Heidelberg schwarz auf weiß

Urbane Poesie zwischen Bildern und Worten soll dieses Buch sein. Und es gelingt. Ein kleines Buch schafft es, eine Stimmung beim Blättern und beim Lesen zu erzeugen, die Melancholie und Weltschmerz mit Da-sein zwischen Geschicht und Gegenwart verbindet.

Die Gedanken zu und aus Heidelberg von Jean Paul, Robert Schumann, Walter Benjamin und anderen schlagen die Brücke zwischen heute und gestern und vermitteln diese Poesie zu den Fotos: Eine Stadt, in der Menschen kommen und gehen aber die Strukturen bleiben bestehen.

So ist hier ein kleines Buch gemacht worden, das echt eine Stimmung erzeugt – zumindest bei mir.

Alle Fotografien sind monochrom schwarzweiß. Sie ermöglichen dadurch einen Abstand des Blicks, weil Farbe erst im Kopf umgesetzt werden muß.

Sehr bezeichnend dafür ist die Brücke im Sonnenlicht (auf Seite 7). Sie zeigt eben nicht nur die Struktur sondern weil die Sonne die Flächen dominiert und zugleich keine Farbe zu sehen ist, blickt man automatisch mehrfach hin und erlebt die Wärme irgendwann über das Denken im Kopf.

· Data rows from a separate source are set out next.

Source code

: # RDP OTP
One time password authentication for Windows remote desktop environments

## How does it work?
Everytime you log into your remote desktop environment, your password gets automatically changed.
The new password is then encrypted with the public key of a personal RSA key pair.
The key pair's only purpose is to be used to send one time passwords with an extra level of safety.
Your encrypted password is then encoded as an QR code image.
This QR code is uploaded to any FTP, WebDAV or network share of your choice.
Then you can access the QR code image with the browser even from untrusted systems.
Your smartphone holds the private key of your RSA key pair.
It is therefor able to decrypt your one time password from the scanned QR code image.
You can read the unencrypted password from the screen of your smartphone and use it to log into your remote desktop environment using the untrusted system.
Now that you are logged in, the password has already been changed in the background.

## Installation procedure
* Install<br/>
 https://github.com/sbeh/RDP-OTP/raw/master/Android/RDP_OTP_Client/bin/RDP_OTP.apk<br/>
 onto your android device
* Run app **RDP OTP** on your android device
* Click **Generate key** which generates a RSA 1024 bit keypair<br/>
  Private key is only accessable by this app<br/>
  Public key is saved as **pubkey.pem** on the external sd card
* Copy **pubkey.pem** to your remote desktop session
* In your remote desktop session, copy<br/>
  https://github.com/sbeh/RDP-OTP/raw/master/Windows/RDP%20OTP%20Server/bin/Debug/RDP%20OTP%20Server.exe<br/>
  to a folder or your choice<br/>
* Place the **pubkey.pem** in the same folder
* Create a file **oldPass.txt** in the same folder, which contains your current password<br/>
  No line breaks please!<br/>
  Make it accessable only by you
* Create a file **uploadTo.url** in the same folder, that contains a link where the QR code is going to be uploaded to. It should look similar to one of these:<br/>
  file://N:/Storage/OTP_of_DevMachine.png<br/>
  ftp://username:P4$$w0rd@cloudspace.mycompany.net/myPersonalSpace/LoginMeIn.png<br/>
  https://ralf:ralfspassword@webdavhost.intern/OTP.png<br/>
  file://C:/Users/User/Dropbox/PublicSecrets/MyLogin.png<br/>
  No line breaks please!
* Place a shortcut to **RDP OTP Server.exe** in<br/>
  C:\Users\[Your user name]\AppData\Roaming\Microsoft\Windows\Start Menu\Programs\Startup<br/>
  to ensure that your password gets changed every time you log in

So entstehen Bilder im Kopf.

Und weil dieses Foto eben nicht so ist wie heute üblich, nämlich stark kontrastierend, sondern eher dezent darstellend, wirkt es viel subtiler und stärker.

Zum Gelingen dieser Eindrücke trägt sicherlich auch das Format dieses Buches bei. Im Format 24 x 16,5 cm gelingt es Fotos angenehm groß darzustellen und dabei weder zu groß noch zu klein wirken zu lassen.

Fotografien von Thaddäus Zech und Texte von Johann Wolfgang von Goethe bis Hilde Domin, ausgewählt von Geraldine Gutierrez-Wienken. Die Namen dieser Menschen ergeben hier eine ganz wunderbare Mischung, die wirklich wirken kann, wenn man sich darauf einläßt.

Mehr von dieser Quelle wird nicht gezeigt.